There are also a couple of issues with the bill that did not come up in this morning’s committee hearing. First, this would add to the Office of Labor Standards’ already heavy workload in enforcing the ever-increasing pile of labor regulations passed by the Council, without providing any additional staff or other resources with which to complete that work.

Second, the bill excludes one notable class of hiring entities that makes heavy use of contractors: governments, including the City of Seattle itself. An earlier draft of the bill would have applied to all hiring entities, including the City of Seattle, but the most recent draft narrows that down to just “commercial” ones. The city’s two utilities, Seattle City Light and Seattle Public Utilities, would likely be covered since their activities are “commercial” in nature. But other city departments would not. The City of Seattle is already notorious for breaking its own rules in that it often asks contractors to begin work before a contract is officially signed — precisely the situation that this new bill is intended to correct. It is the height of hypocrisy for the Council to write a new set of rules for other employers of independent contractors, but exempt itself.

The Finance and Housing Committee has a packed schedule through the summer as it decides how to allocate about $120 million in federal American Rescue Plan Act funding, so Herbold is trying to squeeze the bill in quickly.
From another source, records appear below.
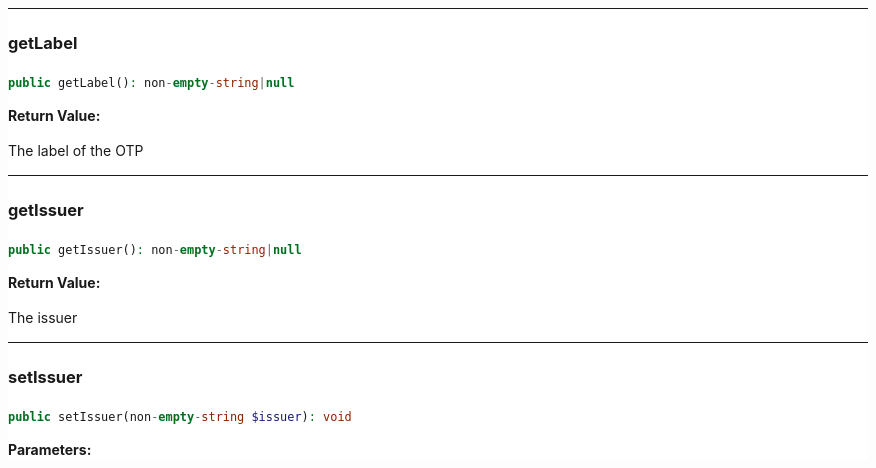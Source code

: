 



***

### getLabel



```php
public getLabel(): non-empty-string|null
```









**Return Value:**

The label of the OTP




***

### getIssuer



```php
public getIssuer(): non-empty-string|null
```









**Return Value:**

The issuer




***

### setIssuer



```php
public setIssuer(non-empty-string $issuer): void
```








**Parameters:**
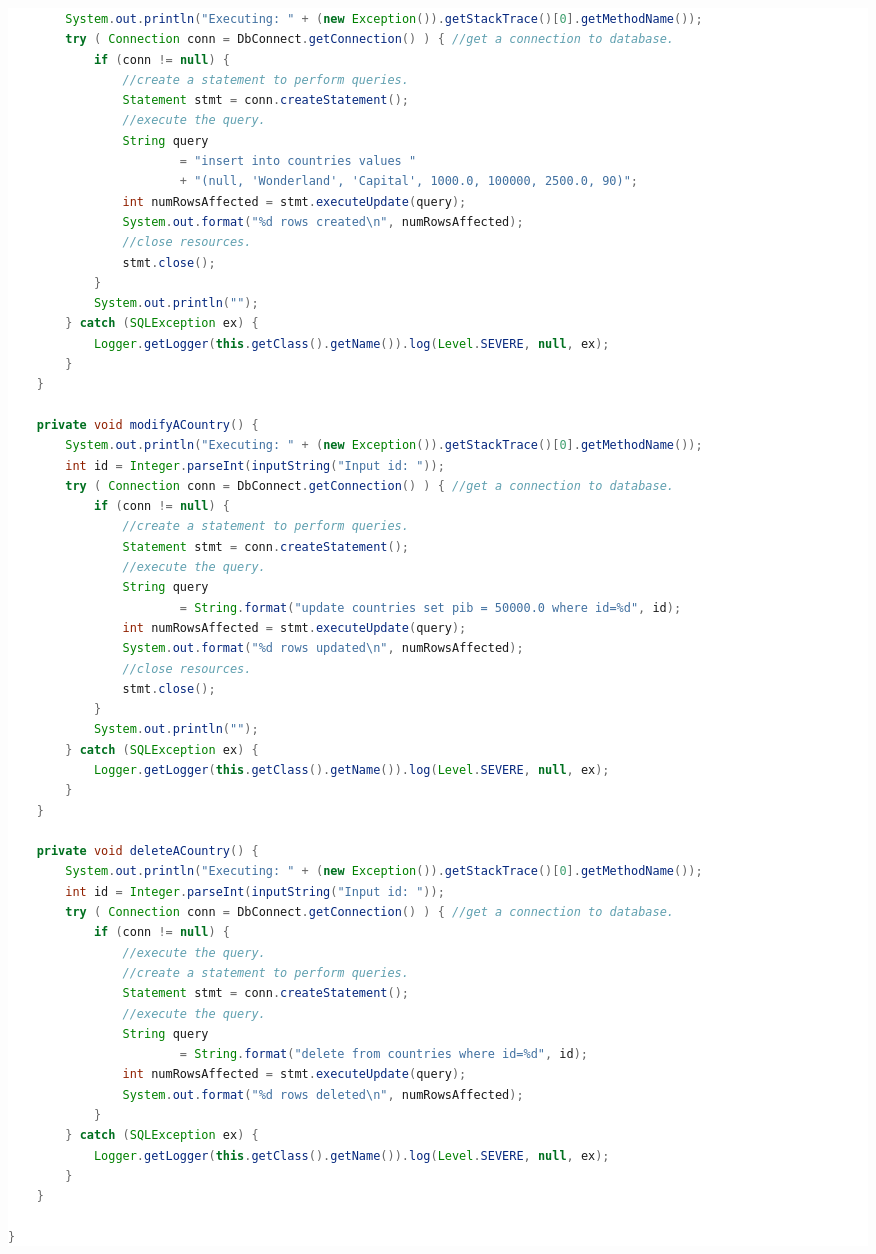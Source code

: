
 ```java
        System.out.println("Executing: " + (new Exception()).getStackTrace()[0].getMethodName());
        try ( Connection conn = DbConnect.getConnection() ) { //get a connection to database.
            if (conn != null) {
                //create a statement to perform queries.
                Statement stmt = conn.createStatement();
                //execute the query.
                String query
                        = "insert into countries values "
                        + "(null, 'Wonderland', 'Capital', 1000.0, 100000, 2500.0, 90)";
                int numRowsAffected = stmt.executeUpdate(query);
                System.out.format("%d rows created\n", numRowsAffected);
                //close resources.
                stmt.close();
            }
            System.out.println("");
        } catch (SQLException ex) {
            Logger.getLogger(this.getClass().getName()).log(Level.SEVERE, null, ex);
        }
    }

    private void modifyACountry() {
        System.out.println("Executing: " + (new Exception()).getStackTrace()[0].getMethodName());
        int id = Integer.parseInt(inputString("Input id: "));
        try ( Connection conn = DbConnect.getConnection() ) { //get a connection to database.
            if (conn != null) {
                //create a statement to perform queries.
                Statement stmt = conn.createStatement();
                //execute the query.
                String query
                        = String.format("update countries set pib = 50000.0 where id=%d", id);
                int numRowsAffected = stmt.executeUpdate(query);
                System.out.format("%d rows updated\n", numRowsAffected);
                //close resources.
                stmt.close();
            }
            System.out.println("");
        } catch (SQLException ex) {
            Logger.getLogger(this.getClass().getName()).log(Level.SEVERE, null, ex);
        }
    }

    private void deleteACountry() {
        System.out.println("Executing: " + (new Exception()).getStackTrace()[0].getMethodName());
        int id = Integer.parseInt(inputString("Input id: "));
        try ( Connection conn = DbConnect.getConnection() ) { //get a connection to database.
            if (conn != null) {
                //execute the query.
                //create a statement to perform queries.
                Statement stmt = conn.createStatement();
                //execute the query.
                String query
                        = String.format("delete from countries where id=%d", id);
                int numRowsAffected = stmt.executeUpdate(query);
                System.out.format("%d rows deleted\n", numRowsAffected);
            }
        } catch (SQLException ex) {
            Logger.getLogger(this.getClass().getName()).log(Level.SEVERE, null, ex);
        }
    }

}
```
Look for it to be included on the Introduction and Referral Calendar either May 10 or May 17, and taken up in committee on May 18.
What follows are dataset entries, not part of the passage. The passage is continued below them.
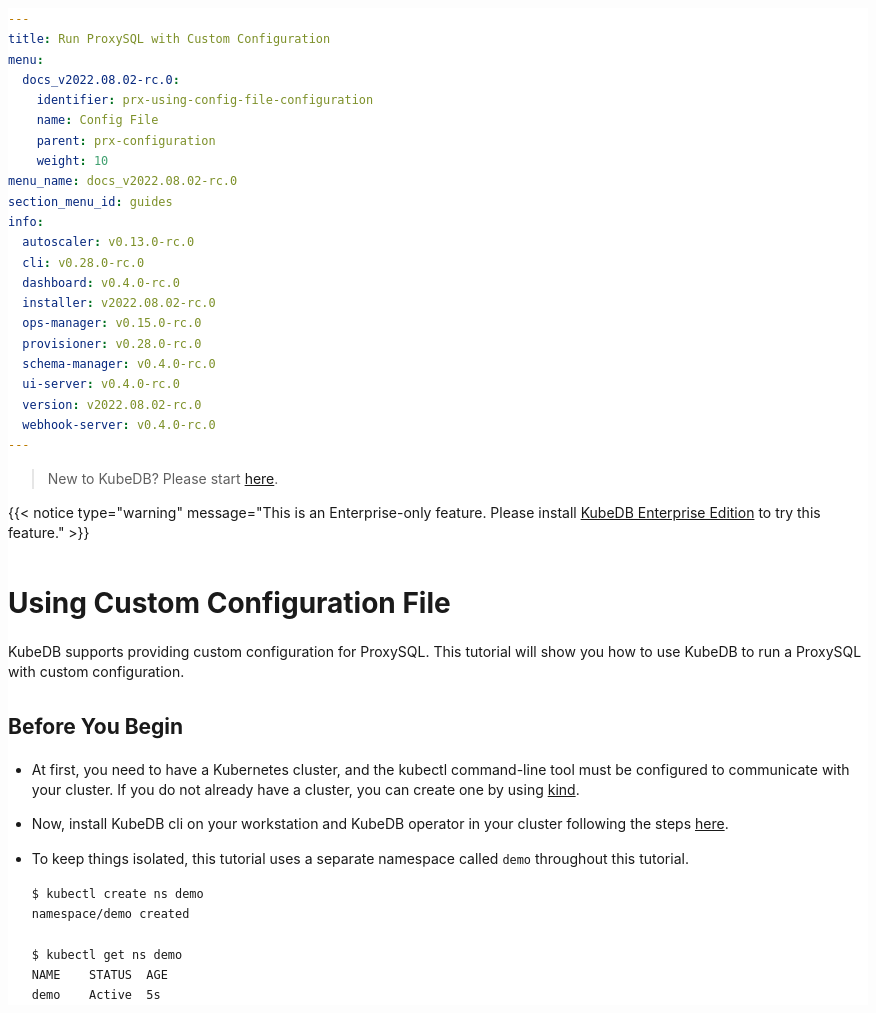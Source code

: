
 ```yaml
---
title: Run ProxySQL with Custom Configuration
menu:
  docs_v2022.08.02-rc.0:
    identifier: prx-using-config-file-configuration
    name: Config File
    parent: prx-configuration
    weight: 10
menu_name: docs_v2022.08.02-rc.0
section_menu_id: guides
info:
  autoscaler: v0.13.0-rc.0
  cli: v0.28.0-rc.0
  dashboard: v0.4.0-rc.0
  installer: v2022.08.02-rc.0
  ops-manager: v0.15.0-rc.0
  provisioner: v0.28.0-rc.0
  schema-manager: v0.4.0-rc.0
  ui-server: v0.4.0-rc.0
  version: v2022.08.02-rc.0
  webhook-server: v0.4.0-rc.0
---
```


> New to KubeDB? Please start [here](/docs/v2022.08.02-rc.0/README).

{{< notice type="warning" message="This is an Enterprise-only feature. Please install [KubeDB Enterprise Edition](/docs/v2022.08.02-rc.0/setup/install/enterprise) to try this feature." >}}

# Using Custom Configuration File

KubeDB supports providing custom configuration for ProxySQL. This tutorial will show you how to use KubeDB to run a ProxySQL with custom configuration.

## Before You Begin

- At first, you need to have a Kubernetes cluster, and the kubectl command-line tool must be configured to communicate with your cluster. If you do not already have a cluster, you can create one by using [kind](https://kind.sigs.k8s.io/docs/user/quick-start/).

- Now, install KubeDB cli on your workstation and KubeDB operator in your cluster following the steps [here](/docs/v2022.08.02-rc.0/setup/README).

- To keep things isolated, this tutorial uses a separate namespace called `demo` throughout this tutorial.

  ```bash
  $ kubectl create ns demo
  namespace/demo created

  $ kubectl get ns demo
  NAME    STATUS  AGE
  demo    Active  5s
  ```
There is one more provision in the bill that is worth mentioning: it specifies the Council’s intent to regulate “platform gig workers” late this summer, with the expectation that it will pass legislation before the Council begins work on the 2022 budget in late September:

Recognizing that more than 40,000 gig workers in the City of Seattle, including people of color, immigrants, workers with disabilities, LGBTQ+ workers, and single parents are currently paid subminimum wages for their work, depend on the flexibility and accessibility promised by the platform gig economy, and that the community depends on these essential workers to deliver groceries and food and provide other valuable services, the City Council intends to address this inequity by expanding the City’s labor standards to ensure that these gig workers hired as independent contractors are paid at least the City’s minimum wage under Chapter 14.19 of the Seattle Municipal Code plus reasonable expenses, with flexibility protections, and meaningful transparency. The City has consistently expressed its intent to promote greater economic opportunity and end barriers to workplace equity for all workers in Seattle and for all workers to have access to the protections of the City’s existing labor standards. To accomplish these goals, the Council will seek to engage stakeholders in the spring and summer of 2021 on legislation that will address these inequities and ensure that more workers are protected by minimum wage standards. The Council intends to discuss the legislation in committee in July and August 2021 and consider the legislation for a full Council vote before the start of the 2021 budget deliberations.
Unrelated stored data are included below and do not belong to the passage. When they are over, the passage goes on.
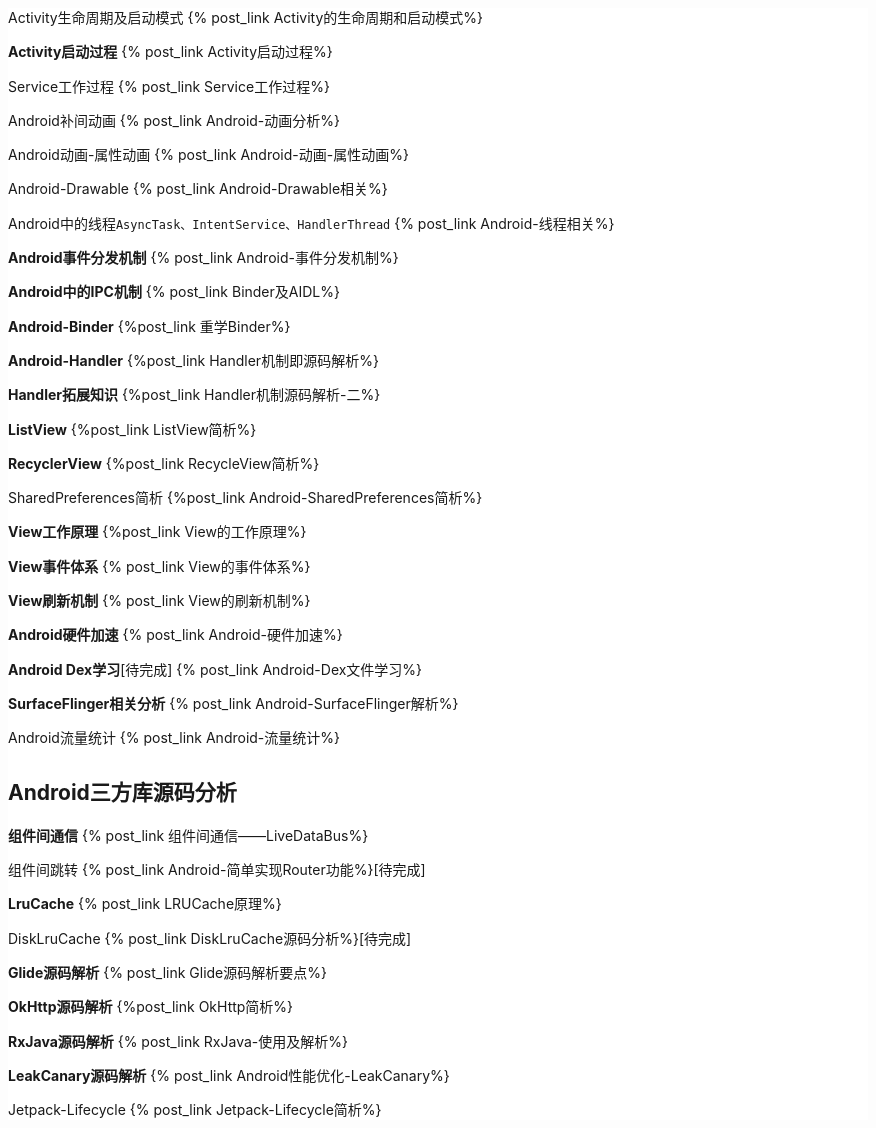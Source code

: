 Activity生命周期及启动模式 {% post_link Activity的生命周期和启动模式%}

**Activity启动过程** {% post_link Activity启动过程%}

Service工作过程 {% post_link Service工作过程%}

Android补间动画  {% post_link Android-动画分析%}

Android动画-属性动画 {% post_link Android-动画-属性动画%}

Android-Drawable  {% post_link Android-Drawable相关%}

Android中的线程`AsyncTask、IntentService、HandlerThread` {% post_link Android-线程相关%}

**Android事件分发机制** {% post_link Android-事件分发机制%}

**Android中的IPC机制** {% post_link Binder及AIDL%}

**Android-Binder** {%post_link 重学Binder%}

**Android-Handler** {%post_link Handler机制即源码解析%}

**Handler拓展知识** {%post_link Handler机制源码解析-二%}

**ListView** {%post_link ListView简析%}

**RecyclerView** {%post_link RecycleView简析%}

SharedPreferences简析 {%post_link Android-SharedPreferences简析%}

**View工作原理** {%post_link View的工作原理%}

**View事件体系** {% post_link View的事件体系%}

**View刷新机制** {% post_link View的刷新机制%}

**Android硬件加速** {% post_link Android-硬件加速%}

**Android Dex学习**[待完成] {% post_link Android-Dex文件学习%}

**SurfaceFlinger相关分析** {% post_link Android-SurfaceFlinger解析%}

Android流量统计 {% post_link Android-流量统计%}

## Android三方库源码分析

**组件间通信** {% post_link 组件间通信——LiveDataBus%}

组件间跳转  {% post_link Android-简单实现Router功能%}[待完成]

**LruCache** {% post_link LRUCache原理%}

DiskLruCache {% post_link DiskLruCache源码分析%}[待完成]

**Glide源码解析** {% post_link Glide源码解析要点%}

**OkHttp源码解析** {%post_link OkHttp简析%}

**RxJava源码解析** {% post_link RxJava-使用及解析%}

**LeakCanary源码解析** {% post_link Android性能优化-LeakCanary%}

Jetpack-Lifecycle {% post_link Jetpack-Lifecycle简析%}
Since Mosqueda’s Finance and Housing committee will be busy throughout the summer, Herbold plans to run that legislation through her own committee instead. However, Council President Lorena Gonzalez voiced skepticism this morning about that plan, calling it “overly ambitious” and noting that Herbold’s committee is also very busy through the summer months. Gonzalez warned Herbold not to set expectations with stakeholders “that we can get this over the finish line this summer.” Mosqueda said that she shared those concerns.